Episodio simile evitato a Lugano
Nella parte finale della puntata l’attenzione si è spostata dal piano emotivo e politico a quello concreto delle regole. In un filmato di Halloween 2024 girato in una discoteca di Lugano - mostrato in studio - si vede la stessa dinamica di quanto avvenuto la notte di Capodanno a Crans, con la sola differenza che in quella situazione i responsabili sono prontamente intervenuti a spegnere il fuoco, evitando il peggio. Un filmato che ha inevitabilmente riacceso il dibattito sulla cultura della sicurezza e sulle pratiche tollerate nei locali notturni, in particolare sull'uso negli spazi chiusi di bengala sulle bottiglie. Lombardi ha poi osservato che non si sa “quanti episodi simili accadono”, perché spesso emergono “per caso” e non vengono segnalati. Da qui la proposta di obbligare gli esercenti a informare le autorità in presenza di anomalie. Il confronto con Crans-Montana evidenzia differenze tecniche – come l’assenza di schiuma fonoassorbente e la presenza di estintori – ma anche una pericolosa somiglianza: “lo stesso tipo di fontanella sulla bottiglia di champagne” e la mancata percezione del rischio da parte dei presenti.

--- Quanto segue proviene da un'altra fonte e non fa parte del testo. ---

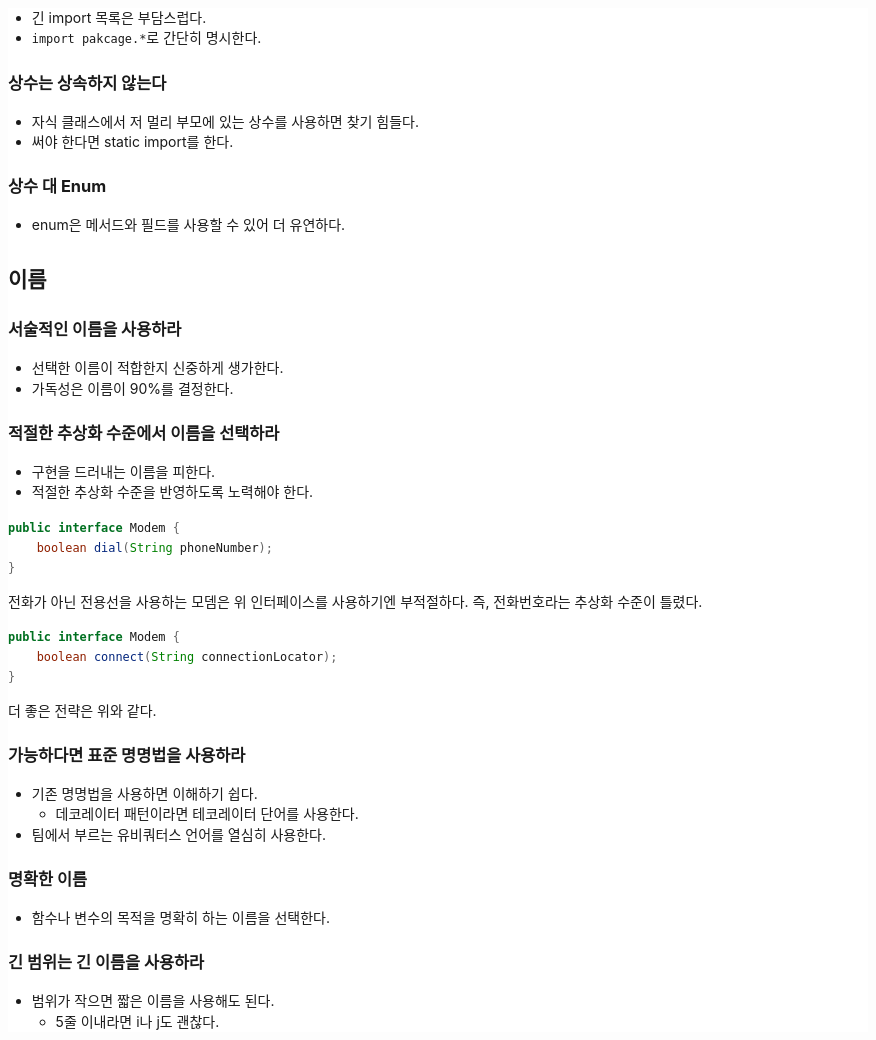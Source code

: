 - 긴 import 목록은 부담스럽다.
- `import pakcage.*`로 간단히 명시한다.

### 상수는 상속하지 않는다

- 자식 클래스에서 저 멀리 부모에 있는 상수를 사용하면 찾기 힘들다.
- 써야 한다면 static import를 한다.

### 상수 대 Enum

- enum은 메서드와 필드를 사용할 수 있어 더 유연하다.

## 이름

### 서술적인 이름을 사용하라

- 선택한 이름이 적합한지 신중하게 생가한다.
- 가독성은 이름이 90%를 결정한다.

### 적절한 추상화 수준에서 이름을 선택하라

- 구현을 드러내는 이름을 피한다.
- 적절한 추상화 수준을 반영하도록 노력해야 한다.

```java
public interface Modem {
    boolean dial(String phoneNumber);
}
```

전화가 아닌 전용선을 사용하는 모뎀은 위 인터페이스를 사용하기엔 부적절하다. 즉, 전화번호라는 추상화 수준이 틀렸다.

```java
public interface Modem {
    boolean connect(String connectionLocator);
}
```

더 좋은 전략은 위와 같다.

### 가능하다면 표준 명명법을 사용하라

- 기존 명명법을 사용하면 이해하기 쉽다.
    - 데코레이터 패턴이라면 테코레이터 단어를 사용한다.
- 팀에서 부르는 유비쿼터스 언어를 열심히 사용한다.

### 명확한 이름

- 함수나 변수의 목적을 명확히 하는 이름을 선택한다.

### 긴 범위는 긴 이름을 사용하라

- 범위가 작으면 짧은 이름을 사용해도 된다.
    - 5줄 이내라면 i나 j도 괜찮다.

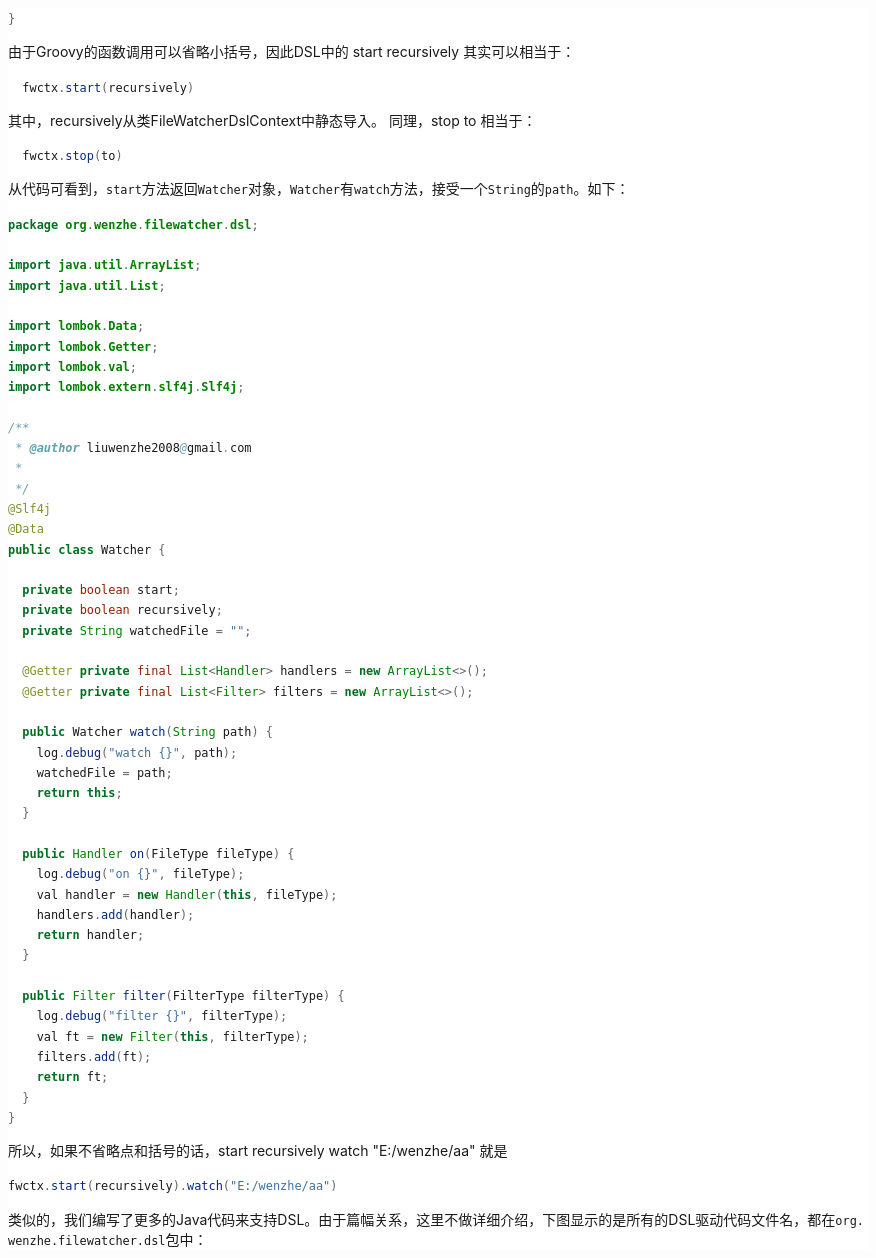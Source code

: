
 ``` java
}
```
由于Groovy的函数调用可以省略小括号，因此DSL中的 start recursively 其实可以相当于：
``` java
  fwctx.start(recursively)
```
其中，recursively从类FileWatcherDslContext中静态导入。
同理，stop to 相当于：
``` java
  fwctx.stop(to)
```
从代码可看到，`start`方法返回`Watcher`对象，`Watcher`有`watch`方法，接受一个`String`的`path`。如下：
``` java
package org.wenzhe.filewatcher.dsl;

import java.util.ArrayList;
import java.util.List;

import lombok.Data;
import lombok.Getter;
import lombok.val;
import lombok.extern.slf4j.Slf4j;

/**
 * @author liuwenzhe2008@gmail.com
 *
 */
@Slf4j
@Data
public class Watcher {
  
  private boolean start;
  private boolean recursively;
  private String watchedFile = "";
  
  @Getter private final List<Handler> handlers = new ArrayList<>();
  @Getter private final List<Filter> filters = new ArrayList<>();
  
  public Watcher watch(String path) {
    log.debug("watch {}", path);
    watchedFile = path;
    return this;
  }
  
  public Handler on(FileType fileType) {
    log.debug("on {}", fileType);
    val handler = new Handler(this, fileType);
    handlers.add(handler);
    return handler;
  }
  
  public Filter filter(FilterType filterType) {
    log.debug("filter {}", filterType);
    val ft = new Filter(this, filterType);
    filters.add(ft);
    return ft;
  }
}
```
所以，如果不省略点和括号的话，start recursively watch "E:/wenzhe/aa"  就是
``` java
fwctx.start(recursively).watch("E:/wenzhe/aa")
```
类似的，我们编写了更多的Java代码来支持DSL。由于篇幅关系，这里不做详细介绍，下图显示的是所有的DSL驱动代码文件名，都在`org.wenzhe.filewatcher.dsl`包中：
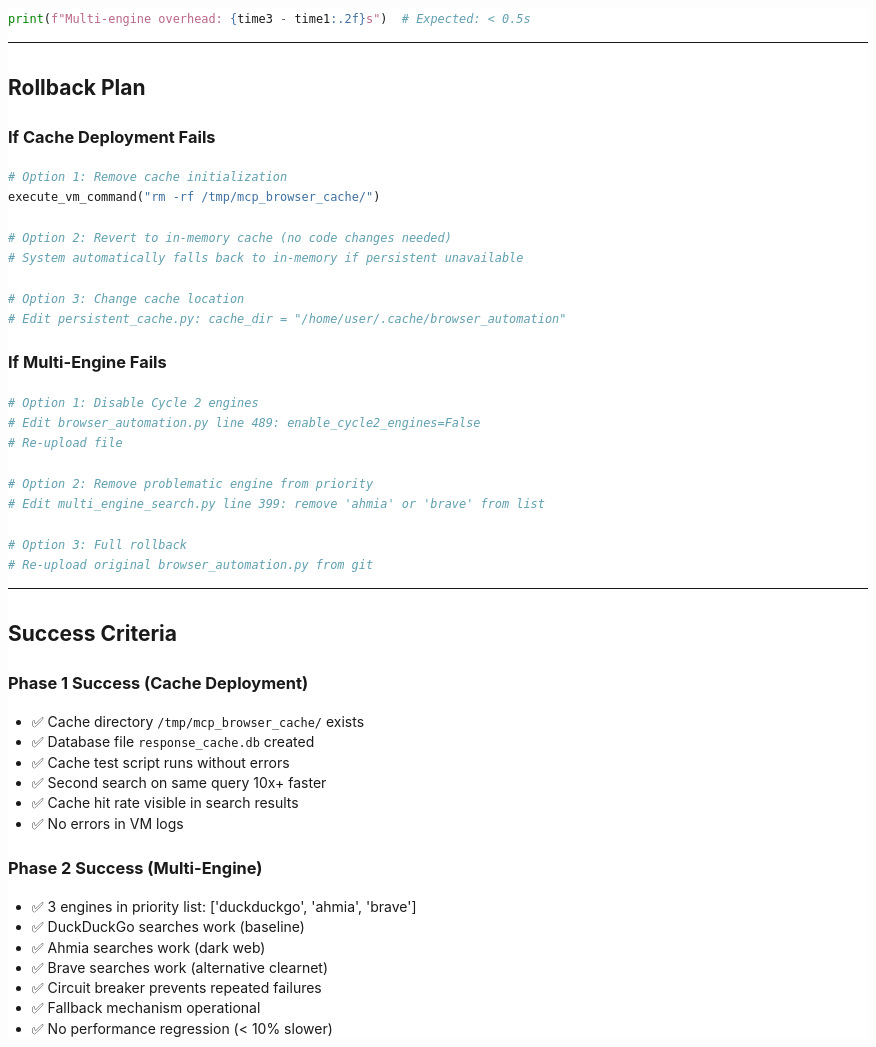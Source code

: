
 ```python
print(f"Multi-engine overhead: {time3 - time1:.2f}s")  # Expected: < 0.5s
```

---

## Rollback Plan

### If Cache Deployment Fails
```python
# Option 1: Remove cache initialization
execute_vm_command("rm -rf /tmp/mcp_browser_cache/")

# Option 2: Revert to in-memory cache (no code changes needed)
# System automatically falls back to in-memory if persistent unavailable

# Option 3: Change cache location
# Edit persistent_cache.py: cache_dir = "/home/user/.cache/browser_automation"
```

### If Multi-Engine Fails
```python
# Option 1: Disable Cycle 2 engines
# Edit browser_automation.py line 489: enable_cycle2_engines=False
# Re-upload file

# Option 2: Remove problematic engine from priority
# Edit multi_engine_search.py line 399: remove 'ahmia' or 'brave' from list

# Option 3: Full rollback
# Re-upload original browser_automation.py from git
```

---

## Success Criteria

### Phase 1 Success (Cache Deployment)
- ✅ Cache directory `/tmp/mcp_browser_cache/` exists
- ✅ Database file `response_cache.db` created
- ✅ Cache test script runs without errors
- ✅ Second search on same query 10x+ faster
- ✅ Cache hit rate visible in search results
- ✅ No errors in VM logs

### Phase 2 Success (Multi-Engine)
- ✅ 3 engines in priority list: ['duckduckgo', 'ahmia', 'brave']
- ✅ DuckDuckGo searches work (baseline)
- ✅ Ahmia searches work (dark web)
- ✅ Brave searches work (alternative clearnet)
- ✅ Circuit breaker prevents repeated failures
- ✅ Fallback mechanism operational
- ✅ No performance regression (< 10% slower)
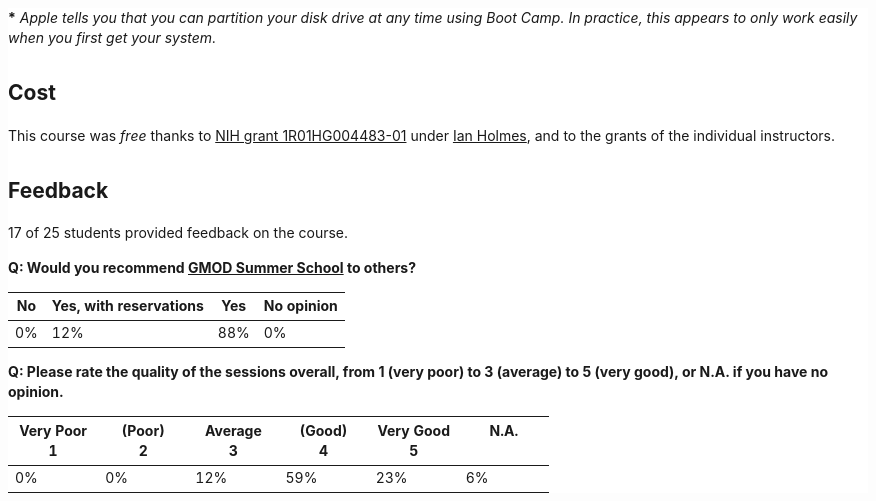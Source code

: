 **\*** *Apple tells you that you can partition your disk drive at any
time using Boot Camp. In practice, this appears to only work easily when
you first get your system.*

## <span id="Cost" class="mw-headline">Cost</span>

This course was *free* thanks to <a
href="http://crisp.cit.nih.gov/crisp/CRISP_LIB.getdoc?textkey=7234938&amp;p_grant_num=1R01HG004483-01&amp;p_query=&amp;ticket=&amp;p_audit_session_id=&amp;p_keywords="
class="external text" rel="nofollow">NIH grant 1R01HG004483-01</a> under
<a href="http://biowiki.org/IanHolmes" class="external text"
rel="nofollow">Ian Holmes</a>, and to the grants of the individual
instructors.

## <span id="Feedback" class="mw-headline">Feedback</span>

17 of 25 students provided feedback on the course.

  
**Q: Would you recommend
<a href="GMOD_Summer_School" class="mw-redirect"
title="GMOD Summer School">GMOD Summer School</a> to others?**

| No  | Yes, with reservations | Yes | No opinion |
|-----|------------------------|-----|------------|
| 0%  | 12%                    | 88% | 0%         |

  
**Q: Please rate the quality of the sessions overall, from 1 (very poor)
to 3 (average) to 5 (very good), or N.A. if you have no opinion.**

<table class="wikitable" style="width:100%;">
<colgroup>
<col style="width: 16%" />
<col style="width: 16%" />
<col style="width: 16%" />
<col style="width: 16%" />
<col style="width: 16%" />
<col style="width: 16%" />
</colgroup>
<thead>
<tr class="header">
<th>Very Poor<br />
1</th>
<th>(Poor)<br />
2</th>
<th>Average<br />
3</th>
<th>(Good)<br />
4</th>
<th>Very Good<br />
5</th>
<th>N.A.</th>
</tr>
</thead>
<tbody>
<tr class="odd">
<td>0%</td>
<td>0%</td>
<td>12%</td>
<td>59%</td>
<td>23%</td>
<td>6%</td>
</tr>
</tbody>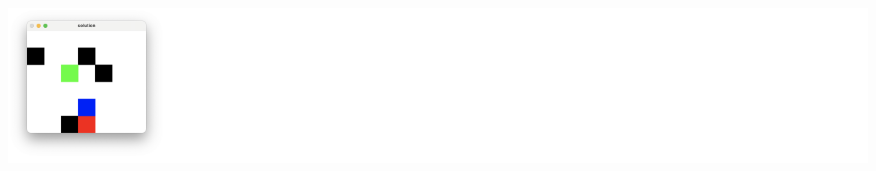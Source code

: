 <img src="Project 5 Report.assets/截屏2021-11-23 04.28.31.png" alt="截屏2021-11-23 04.28.31" style="zoom:17%;" />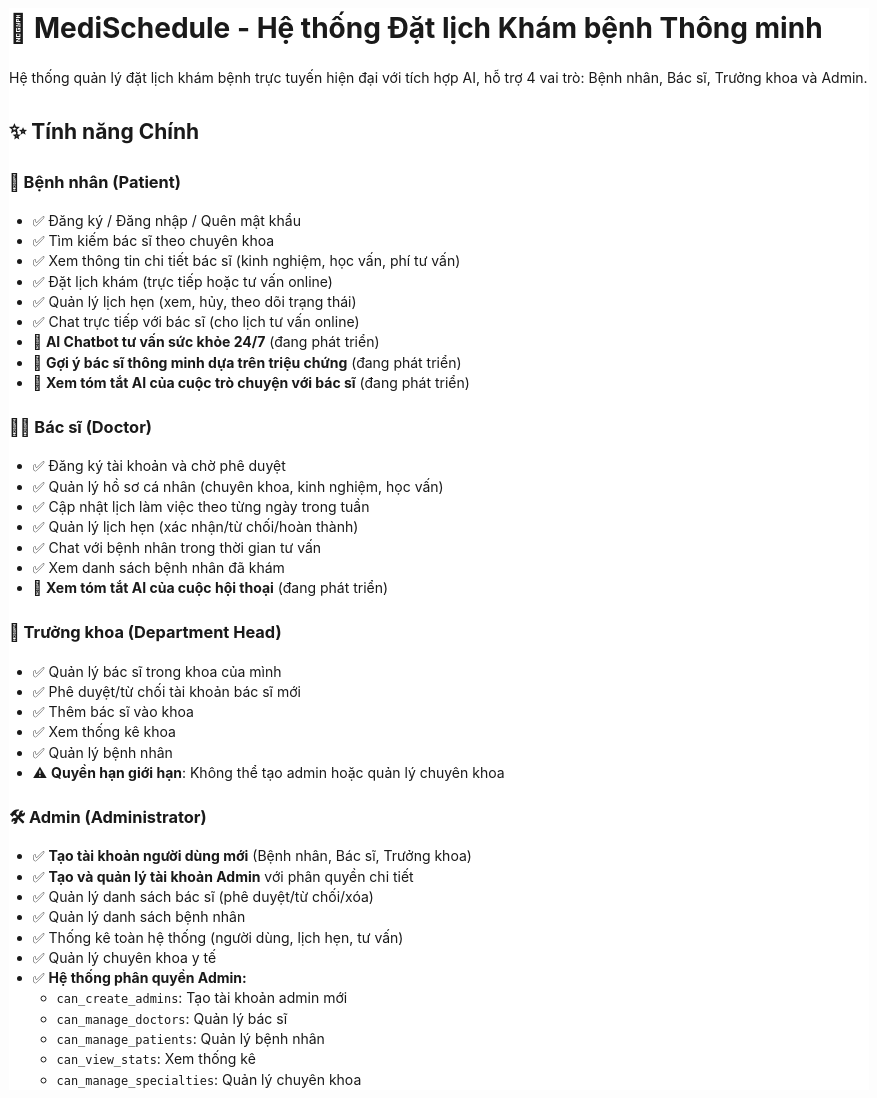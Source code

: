 # 🏥 MediSchedule - Hệ thống Đặt lịch Khám bệnh Thông minh

Hệ thống quản lý đặt lịch khám bệnh trực tuyến hiện đại với tích hợp AI, hỗ trợ 4 vai trò: Bệnh nhân, Bác sĩ, Trưởng khoa và Admin.

## ✨ Tính năng Chính

### 👤 Bệnh nhân (Patient)
- ✅ Đăng ký / Đăng nhập / Quên mật khẩu
- ✅ Tìm kiếm bác sĩ theo chuyên khoa
- ✅ Xem thông tin chi tiết bác sĩ (kinh nghiệm, học vấn, phí tư vấn)
- ✅ Đặt lịch khám (trực tiếp hoặc tư vấn online)
- ✅ Quản lý lịch hẹn (xem, hủy, theo dõi trạng thái)
- ✅ Chat trực tiếp với bác sĩ (cho lịch tư vấn online)
- 🔄 **AI Chatbot tư vấn sức khỏe 24/7** (đang phát triển)
- 🔄 **Gợi ý bác sĩ thông minh dựa trên triệu chứng** (đang phát triển)
- 🔄 **Xem tóm tắt AI của cuộc trò chuyện với bác sĩ** (đang phát triển)

### 👨‍⚕️ Bác sĩ (Doctor)
- ✅ Đăng ký tài khoản và chờ phê duyệt
- ✅ Quản lý hồ sơ cá nhân (chuyên khoa, kinh nghiệm, học vấn)
- ✅ Cập nhật lịch làm việc theo từng ngày trong tuần
- ✅ Quản lý lịch hẹn (xác nhận/từ chối/hoàn thành)
- ✅ Chat với bệnh nhân trong thời gian tư vấn
- ✅ Xem danh sách bệnh nhân đã khám
- 🔄 **Xem tóm tắt AI của cuộc hội thoại** (đang phát triển)

### 👔 Trưởng khoa (Department Head)
- ✅ Quản lý bác sĩ trong khoa của mình
- ✅ Phê duyệt/từ chối tài khoản bác sĩ mới
- ✅ Thêm bác sĩ vào khoa
- ✅ Xem thống kê khoa
- ✅ Quản lý bệnh nhân
- ⚠️ **Quyền hạn giới hạn**: Không thể tạo admin hoặc quản lý chuyên khoa

### 🛠️ Admin (Administrator)
- ✅ **Tạo tài khoản người dùng mới** (Bệnh nhân, Bác sĩ, Trưởng khoa)
- ✅ **Tạo và quản lý tài khoản Admin** với phân quyền chi tiết
- ✅ Quản lý danh sách bác sĩ (phê duyệt/từ chối/xóa)
- ✅ Quản lý danh sách bệnh nhân
- ✅ Thống kê toàn hệ thống (người dùng, lịch hẹn, tư vấn)
- ✅ Quản lý chuyên khoa y tế
- ✅ **Hệ thống phân quyền Admin:**
  - `can_create_admins`: Tạo tài khoản admin mới
  - `can_manage_doctors`: Quản lý bác sĩ
  - `can_manage_patients`: Quản lý bệnh nhân
  - `can_view_stats`: Xem thống kê
  - `can_manage_specialties`: Quản lý chuyên khoa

Questione legale e assicurativa
Sul fronte legale e assicurativo, Lanz ha chiarito che la strada sarà quella civile: “Un risarcimento assicurativo che non riporterà in vita figli o parenti”, con responsabilità da valutare per gestori e autorità e costi sanitari ingenti. Un epilogo che riporta il dibattito al punto di partenza: prevenire, prima ancora che risarcire.